The PAC-3 missile is a high velocity, hit-to-kill missile and is the next generation Patriot missile developed to provide increased defense capability against advanced tactical ballistic missiles, cruise missiles, and hostile aircraft. Unlike earlier versions of the PATRIOT missile, that use an explosive warhead to destroy its target, the PAC-3 missile literally collides with its target in mid-air at extremely high speed, destroying the target and neutralising its payload. Other system upgrades include improved radar performance allowing enhanced target discrimination and new system software that improves determination of target launch and impact points and provides an interface with the Theater High Altitude Area Defense (THAAD) system.

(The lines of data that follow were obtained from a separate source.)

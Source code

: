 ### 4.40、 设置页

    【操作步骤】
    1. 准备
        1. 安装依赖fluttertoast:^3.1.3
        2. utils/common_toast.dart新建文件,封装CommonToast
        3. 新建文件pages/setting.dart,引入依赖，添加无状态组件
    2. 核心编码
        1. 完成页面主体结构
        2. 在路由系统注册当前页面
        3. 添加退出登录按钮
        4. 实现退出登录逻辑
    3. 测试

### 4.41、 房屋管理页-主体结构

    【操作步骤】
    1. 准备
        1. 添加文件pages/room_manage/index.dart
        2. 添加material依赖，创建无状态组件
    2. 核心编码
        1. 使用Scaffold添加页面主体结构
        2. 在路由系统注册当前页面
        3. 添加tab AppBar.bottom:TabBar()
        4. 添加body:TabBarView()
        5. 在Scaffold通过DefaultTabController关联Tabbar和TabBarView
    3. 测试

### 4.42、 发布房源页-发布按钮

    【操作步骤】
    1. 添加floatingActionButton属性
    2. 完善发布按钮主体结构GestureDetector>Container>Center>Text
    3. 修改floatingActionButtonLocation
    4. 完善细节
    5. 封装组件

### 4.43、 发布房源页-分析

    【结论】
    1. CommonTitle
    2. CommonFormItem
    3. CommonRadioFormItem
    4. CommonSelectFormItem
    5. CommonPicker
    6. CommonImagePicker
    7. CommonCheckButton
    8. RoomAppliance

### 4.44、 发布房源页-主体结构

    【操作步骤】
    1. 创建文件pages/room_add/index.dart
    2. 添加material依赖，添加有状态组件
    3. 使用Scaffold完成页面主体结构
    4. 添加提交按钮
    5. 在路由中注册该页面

JSOW Unitary - Third Successful Free-Flight
A US Naval Air Systems Command (NAVAIR) test team and its industry partner Raytheon Company carried out another successful test of its AGM-154C Joint Standoff Weapon (JSOW) programme at the NAVAIR Western Test Range Complex.

It is the third successful free-flight demonstration of the JSOW Unitary (JSOW-C) warhead variant using waypoint navigation and autonomous target acquisition (ATA) capability. An F/A-18 C/D pilot released the AGM-154C while flying at 14,000 feet and 0.75 Mach. The weapon then navigated autonomously through several waypoints to begin searching for the vertical target approximately 12 nautical miles from the launch point. Aircraft separation, mid-course guidance followed by target acquisition and subsequent impact were completed as predicted. This is the last in a series of initial seeker development and ATA algorithm tests.

Unique to this test event, the target was a vertical structure that is representative of targets such as dams and building walls, one of the most difficult targets for the JSOW Unitary seeker.

The JSOW-C incorporates a Raytheon-developed uncooled, long-wave infrared seeker with ATA algorithms, thus providing the Navy with a launch-and-leave weapon with standoff precision strike capability. The JSOW-C also will be the first US weapon to incorporate the BROACH penetration multiple warhead, developed by the United Kingdom's BAE SYSTEMS.

The Joint Standoff Weapon is a low-cost family of glide weapons using a common delivery vehicle for three different payloads. The JSOW-A is in production and delivers the BLU-97 Combined Effects Bomblets for area targets. It has been used successfully in Iraq and Kosovo. The JSOW-B variant carries the BLU-108 Sensor Fused Weapon bomblets for an anti-armour capability and is in low rate production. The JSOW-A and B versions are being produced for the US Navy and Air Force for use on the F/A-18, F-16, F-15, B-1, B-2 and B-52 aircraft. The latest version, the JSOW-C, is in development and will begin production in 2003 for the US Navy.